CRM Hygiene Scanner
Scan a CSV export of CRM data (contacts, companies, or deals), detect duplicates, flag stale records, measure data completeness, calculate an overall quality score, and produce a prioritized cleanup plan. This is a read-only audit — the original file is never modified.
Tools Used
- Read — load the CSV file and any existing hygiene reports
- Write — save the hygiene report to
docs/crm-hygiene-report.md - Bash — run Python one-liners for CSV parsing, fuzzy matching, and statistical analysis
- Glob — check for existing reports before overwriting
Methodology
Follow these steps in order. Do not skip steps.
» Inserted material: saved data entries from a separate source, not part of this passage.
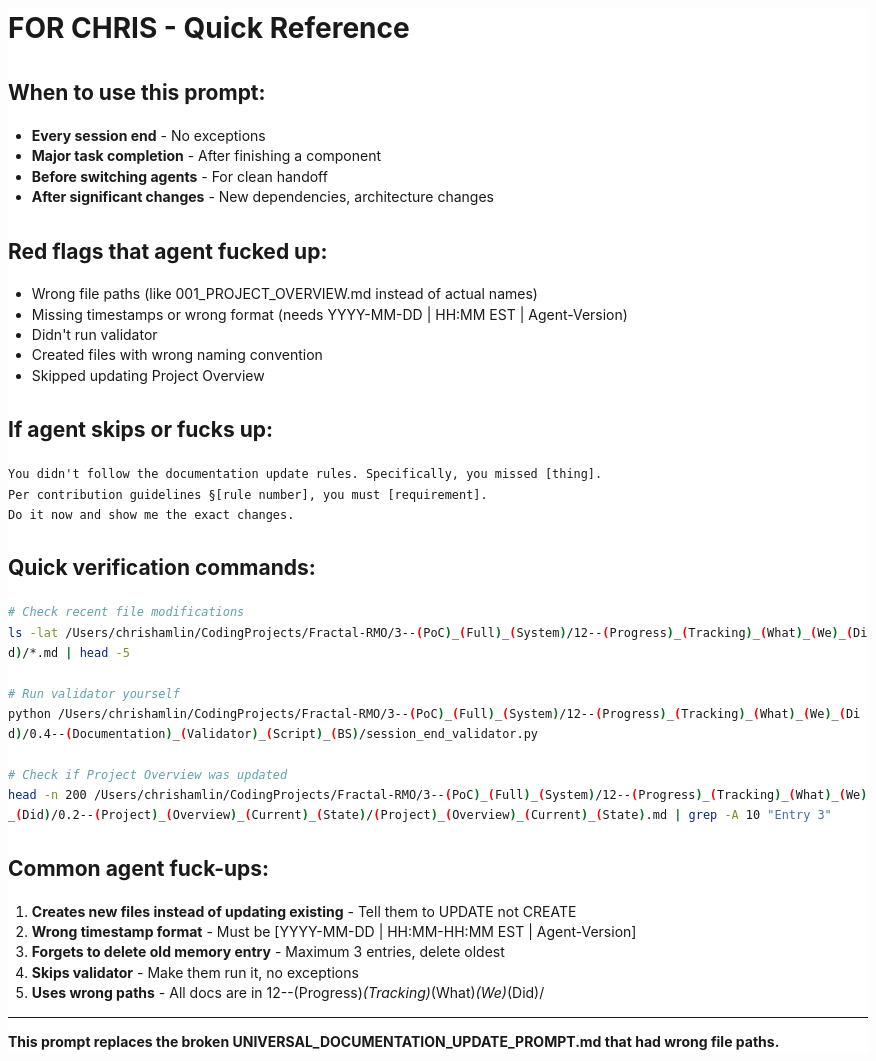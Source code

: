 # FOR CHRIS - Quick Reference

## When to use this prompt:
- **Every session end** - No exceptions
- **Major task completion** - After finishing a component
- **Before switching agents** - For clean handoff
- **After significant changes** - New dependencies, architecture changes

## Red flags that agent fucked up:
- Wrong file paths (like 001_PROJECT_OVERVIEW.md instead of actual names)
- Missing timestamps or wrong format (needs YYYY-MM-DD | HH:MM EST | Agent-Version)
- Didn't run validator
- Created files with wrong naming convention
- Skipped updating Project Overview

## If agent skips or fucks up:
```
You didn't follow the documentation update rules. Specifically, you missed [thing].
Per contribution guidelines §[rule number], you must [requirement].
Do it now and show me the exact changes.
```

## Quick verification commands:
```bash
# Check recent file modifications
ls -lat /Users/chrishamlin/CodingProjects/Fractal-RMO/3--(PoC)_(Full)_(System)/12--(Progress)_(Tracking)_(What)_(We)_(Did)/*.md | head -5

# Run validator yourself
python /Users/chrishamlin/CodingProjects/Fractal-RMO/3--(PoC)_(Full)_(System)/12--(Progress)_(Tracking)_(What)_(We)_(Did)/0.4--(Documentation)_(Validator)_(Script)_(BS)/session_end_validator.py

# Check if Project Overview was updated
head -n 200 /Users/chrishamlin/CodingProjects/Fractal-RMO/3--(PoC)_(Full)_(System)/12--(Progress)_(Tracking)_(What)_(We)_(Did)/0.2--(Project)_(Overview)_(Current)_(State)/(Project)_(Overview)_(Current)_(State).md | grep -A 10 "Entry 3"
```

## Common agent fuck-ups:
1. **Creates new files instead of updating existing** - Tell them to UPDATE not CREATE
2. **Wrong timestamp format** - Must be [YYYY-MM-DD | HH:MM-HH:MM EST | Agent-Version]
3. **Forgets to delete old memory entry** - Maximum 3 entries, delete oldest
4. **Skips validator** - Make them run it, no exceptions
5. **Uses wrong paths** - All docs are in 12--(Progress)_(Tracking)_(What)_(We)_(Did)/

---

**This prompt replaces the broken UNIVERSAL_DOCUMENTATION_UPDATE_PROMPT.md that had wrong file paths.**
Do not fabricate data.
Step 1: Input
Ask the user for four pieces of information before proceeding:
To run the CRM hygiene scan, I need:
- CRM export file path — path to the CSV file on disk
- Data type — is this contacts, companies, or deals/opportunities?
- CRM system — which CRM did this come from? (HubSpot, Salesforce, Pipedrive, or other)
- Critical fields — which fields matter most for your business? (e.g., email, phone, company name, deal stage, last activity date, owner)
Wait for all four answers. Do not assume defaults.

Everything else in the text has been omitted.